C. Third-Party Records Issue
[50] As I would order a new trial in this matter, there is no need to deal with the grounds of appeal pertaining to other alleged difficulties with the trial judge’s instructions to the jury. This comment should not be taken as suggesting that those grounds of appeal had any traction. However, since the third-party records issue may arise again at a new trial, for the sake of efficiency, I will briefly address this issue.
[51] Prior to his convictions, the appellant brought a third-party records application, which was dismissed by Justice Wailan Low on June 7, 2018, with reasons dated June 28, 2018.

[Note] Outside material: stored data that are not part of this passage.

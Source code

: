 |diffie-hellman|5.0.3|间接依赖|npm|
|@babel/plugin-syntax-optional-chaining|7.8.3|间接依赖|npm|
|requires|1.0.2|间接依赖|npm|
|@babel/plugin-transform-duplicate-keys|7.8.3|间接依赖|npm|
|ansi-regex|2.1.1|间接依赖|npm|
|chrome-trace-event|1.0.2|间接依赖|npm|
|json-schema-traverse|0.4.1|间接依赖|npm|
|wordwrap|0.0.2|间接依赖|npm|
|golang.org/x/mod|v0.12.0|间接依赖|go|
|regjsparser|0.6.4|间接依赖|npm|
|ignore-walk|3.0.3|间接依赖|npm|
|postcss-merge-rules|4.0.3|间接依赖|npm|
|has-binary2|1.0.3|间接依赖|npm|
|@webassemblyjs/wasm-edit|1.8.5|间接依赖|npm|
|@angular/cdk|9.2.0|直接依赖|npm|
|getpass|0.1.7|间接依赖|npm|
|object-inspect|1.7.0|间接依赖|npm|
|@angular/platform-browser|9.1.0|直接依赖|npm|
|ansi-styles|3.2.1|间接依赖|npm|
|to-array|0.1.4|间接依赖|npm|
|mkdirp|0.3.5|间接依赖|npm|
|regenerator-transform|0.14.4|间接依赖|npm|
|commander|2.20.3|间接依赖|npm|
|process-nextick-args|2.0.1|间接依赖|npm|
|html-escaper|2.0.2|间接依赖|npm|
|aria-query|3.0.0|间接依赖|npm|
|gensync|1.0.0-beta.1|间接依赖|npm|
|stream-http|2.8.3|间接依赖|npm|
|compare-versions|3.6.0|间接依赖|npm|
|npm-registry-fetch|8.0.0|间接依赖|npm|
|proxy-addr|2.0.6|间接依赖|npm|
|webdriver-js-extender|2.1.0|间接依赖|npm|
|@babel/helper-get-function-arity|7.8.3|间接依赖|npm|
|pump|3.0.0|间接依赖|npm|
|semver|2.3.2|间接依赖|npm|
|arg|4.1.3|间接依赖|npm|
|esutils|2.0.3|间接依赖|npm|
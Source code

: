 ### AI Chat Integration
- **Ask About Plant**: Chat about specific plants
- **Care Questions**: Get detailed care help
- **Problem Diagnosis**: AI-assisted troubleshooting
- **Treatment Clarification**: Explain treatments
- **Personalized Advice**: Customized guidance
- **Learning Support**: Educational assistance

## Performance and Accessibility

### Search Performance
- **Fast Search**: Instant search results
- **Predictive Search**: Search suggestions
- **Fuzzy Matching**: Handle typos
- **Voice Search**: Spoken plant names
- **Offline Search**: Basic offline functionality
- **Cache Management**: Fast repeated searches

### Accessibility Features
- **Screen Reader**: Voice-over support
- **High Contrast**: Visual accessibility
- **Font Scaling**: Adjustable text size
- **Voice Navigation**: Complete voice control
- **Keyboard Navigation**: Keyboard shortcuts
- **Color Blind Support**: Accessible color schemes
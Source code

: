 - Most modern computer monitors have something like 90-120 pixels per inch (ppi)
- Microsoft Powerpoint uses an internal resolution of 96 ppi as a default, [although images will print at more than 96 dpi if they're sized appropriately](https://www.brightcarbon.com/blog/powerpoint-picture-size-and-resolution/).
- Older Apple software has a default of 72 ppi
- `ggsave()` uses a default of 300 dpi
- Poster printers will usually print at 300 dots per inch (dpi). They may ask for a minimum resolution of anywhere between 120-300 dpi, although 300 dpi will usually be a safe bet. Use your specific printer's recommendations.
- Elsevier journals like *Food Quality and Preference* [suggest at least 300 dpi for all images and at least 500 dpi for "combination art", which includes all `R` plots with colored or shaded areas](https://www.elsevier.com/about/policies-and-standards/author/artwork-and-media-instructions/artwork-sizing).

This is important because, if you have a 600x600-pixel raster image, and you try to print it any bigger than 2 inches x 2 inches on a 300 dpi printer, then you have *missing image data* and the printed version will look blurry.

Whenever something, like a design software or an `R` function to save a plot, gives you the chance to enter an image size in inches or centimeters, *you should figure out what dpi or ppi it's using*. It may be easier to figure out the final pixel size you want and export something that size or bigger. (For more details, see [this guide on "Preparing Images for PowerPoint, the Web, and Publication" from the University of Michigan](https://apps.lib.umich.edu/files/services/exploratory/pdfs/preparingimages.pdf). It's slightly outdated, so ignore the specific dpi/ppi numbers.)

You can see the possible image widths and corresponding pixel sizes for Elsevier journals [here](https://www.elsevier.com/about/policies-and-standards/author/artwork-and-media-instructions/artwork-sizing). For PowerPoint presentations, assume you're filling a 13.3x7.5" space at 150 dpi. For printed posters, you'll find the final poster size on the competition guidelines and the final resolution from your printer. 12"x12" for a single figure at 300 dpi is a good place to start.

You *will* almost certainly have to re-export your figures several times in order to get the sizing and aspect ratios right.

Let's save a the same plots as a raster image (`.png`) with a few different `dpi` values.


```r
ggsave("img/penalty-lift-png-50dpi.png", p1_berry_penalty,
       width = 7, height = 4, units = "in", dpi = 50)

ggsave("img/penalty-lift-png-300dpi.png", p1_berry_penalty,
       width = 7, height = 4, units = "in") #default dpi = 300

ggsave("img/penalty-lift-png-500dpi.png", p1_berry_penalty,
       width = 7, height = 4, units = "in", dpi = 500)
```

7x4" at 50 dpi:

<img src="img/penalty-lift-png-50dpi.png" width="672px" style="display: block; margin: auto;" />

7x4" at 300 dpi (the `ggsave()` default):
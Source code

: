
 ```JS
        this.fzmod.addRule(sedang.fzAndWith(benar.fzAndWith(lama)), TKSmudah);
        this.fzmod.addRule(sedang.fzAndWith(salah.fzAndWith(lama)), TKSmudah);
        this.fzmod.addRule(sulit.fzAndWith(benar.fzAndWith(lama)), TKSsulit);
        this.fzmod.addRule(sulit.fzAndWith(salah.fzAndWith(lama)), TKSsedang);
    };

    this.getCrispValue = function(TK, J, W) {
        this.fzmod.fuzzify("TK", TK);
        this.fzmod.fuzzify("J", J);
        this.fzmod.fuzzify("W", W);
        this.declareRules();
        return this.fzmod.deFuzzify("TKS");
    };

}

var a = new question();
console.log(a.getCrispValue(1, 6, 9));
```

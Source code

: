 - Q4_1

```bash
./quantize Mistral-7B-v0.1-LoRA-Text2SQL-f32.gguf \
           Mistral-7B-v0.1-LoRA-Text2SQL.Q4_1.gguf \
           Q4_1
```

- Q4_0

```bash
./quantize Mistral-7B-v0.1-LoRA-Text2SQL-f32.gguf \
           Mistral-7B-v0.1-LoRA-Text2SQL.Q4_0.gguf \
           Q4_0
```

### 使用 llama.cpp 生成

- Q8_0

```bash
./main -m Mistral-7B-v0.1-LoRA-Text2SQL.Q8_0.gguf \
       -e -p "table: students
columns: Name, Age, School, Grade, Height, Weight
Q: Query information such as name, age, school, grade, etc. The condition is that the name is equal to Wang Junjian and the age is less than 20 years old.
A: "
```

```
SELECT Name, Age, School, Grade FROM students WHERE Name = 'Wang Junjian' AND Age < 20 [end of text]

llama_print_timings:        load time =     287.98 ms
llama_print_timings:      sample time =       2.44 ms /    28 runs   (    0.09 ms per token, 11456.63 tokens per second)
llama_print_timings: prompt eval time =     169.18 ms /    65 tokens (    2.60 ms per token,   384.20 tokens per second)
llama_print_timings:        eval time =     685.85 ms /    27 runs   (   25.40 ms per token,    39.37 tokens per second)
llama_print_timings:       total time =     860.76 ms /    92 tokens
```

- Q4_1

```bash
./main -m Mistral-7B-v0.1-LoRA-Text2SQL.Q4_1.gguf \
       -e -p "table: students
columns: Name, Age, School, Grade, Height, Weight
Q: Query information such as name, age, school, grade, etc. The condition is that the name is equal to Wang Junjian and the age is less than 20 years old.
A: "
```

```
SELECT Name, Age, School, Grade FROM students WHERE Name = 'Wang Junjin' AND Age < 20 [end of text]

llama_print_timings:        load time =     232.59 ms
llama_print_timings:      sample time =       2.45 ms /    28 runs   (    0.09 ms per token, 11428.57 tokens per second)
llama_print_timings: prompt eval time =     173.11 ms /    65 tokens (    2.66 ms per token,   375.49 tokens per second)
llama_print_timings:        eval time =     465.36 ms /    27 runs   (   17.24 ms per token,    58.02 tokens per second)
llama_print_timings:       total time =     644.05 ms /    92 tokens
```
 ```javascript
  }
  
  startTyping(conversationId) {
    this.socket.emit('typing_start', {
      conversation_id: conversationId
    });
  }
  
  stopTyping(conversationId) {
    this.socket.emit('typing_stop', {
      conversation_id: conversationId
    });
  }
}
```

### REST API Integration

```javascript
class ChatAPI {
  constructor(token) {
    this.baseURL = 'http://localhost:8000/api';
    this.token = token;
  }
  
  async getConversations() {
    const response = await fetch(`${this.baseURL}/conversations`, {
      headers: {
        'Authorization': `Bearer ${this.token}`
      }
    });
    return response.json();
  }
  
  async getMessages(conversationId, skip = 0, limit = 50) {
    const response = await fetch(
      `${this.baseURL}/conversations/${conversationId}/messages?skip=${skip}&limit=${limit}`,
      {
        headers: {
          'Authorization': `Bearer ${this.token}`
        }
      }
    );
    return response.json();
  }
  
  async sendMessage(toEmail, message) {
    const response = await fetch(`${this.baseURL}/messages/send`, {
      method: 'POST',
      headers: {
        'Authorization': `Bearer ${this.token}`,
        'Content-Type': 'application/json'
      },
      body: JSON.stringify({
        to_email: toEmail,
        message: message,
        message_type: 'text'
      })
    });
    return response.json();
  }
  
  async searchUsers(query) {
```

[52] The complainant came to Canada from El Salvador in 2009. She was eventually denied refugee status, but she continued in her efforts to obtain permanent residency in Canada.
[53] The appellant brought a pre-trial application to obtain “[a]ll records in the possession of the Immigration and Refugee Board of Canada” pertaining to “any claim made by [the complainant].”
[54] The appellant filed an affidavit from his sister, dated May 8, 2018, as evidence on the application. His sister attested to the fact that about one month before the complainant went to the police to disclose the allegations of abuse, the complainant had told the appellant’s sister that she had been advised by someone else that if she reported that she had been abused in Canada, it would improve her chances of staying in the country. The appellant’s sister deposed as follows: “I believe that [the complainant] has fabricated the allegations against [the appellant] to obtain some benefit with respect to her immigration claim that the application has changed to Humanitarian and Compassionate Grounds.”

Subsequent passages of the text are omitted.